Karena sangat kebingungan, aku melihat Isaac menabrak seorang lelaki bertubuh tinggi tegap. Saat aku melihatnya, aku segera berlari menghampiri Isaac.

"Wohh. Maafkan aku." ucap Isaac.

"Tak masalah,bung. Apa aku bisa menolongmu?" ucap lelaki itu.

"Isaac! Oh, maafkan aku, dia temanku." ucap ku sembari memegang tangan Isaac dan menuntunnya.

"Hey Hazel! Darimana saja kau? Seharusnya aku melaporkan mu ke polisi karena telah meninggalkan orang buta ditengah keramaian seperti ini!!" ucap Isaac marah.

"Baiklah, baiklah. Maafkan aku, okay?" ucapku sambil tertawa. Aku terlalu sibuk mengurusi Isaac hingga tak sadar kalau lelaki itu menatapku terus.

"Mungkin, aku bisa membantu kalian?" ucap lelaki itu sambil tersenyum. Suara lelaki itu terdengar tak asing. Akhirnya, aku memandang lelaki yang dari tadi berdiri didepanku untuk pertama kalinya. Aku cukup terkejut melihatnya. Rambutnya berwarna coklat gelap (namun tak terlalu gelap) seperti rambut Augustus, tubuhnya sangat tinggi mungkin setinggi Augustus, senyumnya cukup untuk membuat semua perempuan meleleh saat melihatnya sama seperti senyum Augustus dan lelaki itu memang Augustus!

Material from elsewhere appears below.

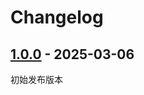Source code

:# Changelog

## [1.0.0] - 2025-03-06

初始发布版本

[1.0.0]: https://github.com/CakeAL/shell_assistant/releases/tag/v1.0.0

"A-A-Augustus? Eh, maksudku tak apa. Kami tak apa-apa ko." ucapku tergagap. Lelaki itu tersenyum dan aku berani bersumpah kalau senyumnya mirip sekali dengan Augustus.

"Emm. Okay. Oh ya, namaku Caleb. Caleb Prior." ucapnya sembari menjulurkan tangannya kepadaku. Aku terus memandang lelaki yang seperti Augustus itu. Akhirnya lamunan ku buyar saat ia mendengar namanya.

"Eh, Hai Caleb! Namaku Hazel dan ini temanku Isaac. Kami dari Indianapolis." Aku menyambut jabatan tangan Caleb. Tangan Caleb sangat hangat dan kembali mengingatkanku dengan Gus. Caleb tersenyum dan memandangku terus. Perasaan ku saja atau tidak, sepertinya Caleb mengenalku. Caleb terpaku memandangku terus. Mata coklat Caleb mirip sekali dengan Gus. Aku pun menatap Caleb. Rasanya seperti aku kembali memandang Augustus Waters.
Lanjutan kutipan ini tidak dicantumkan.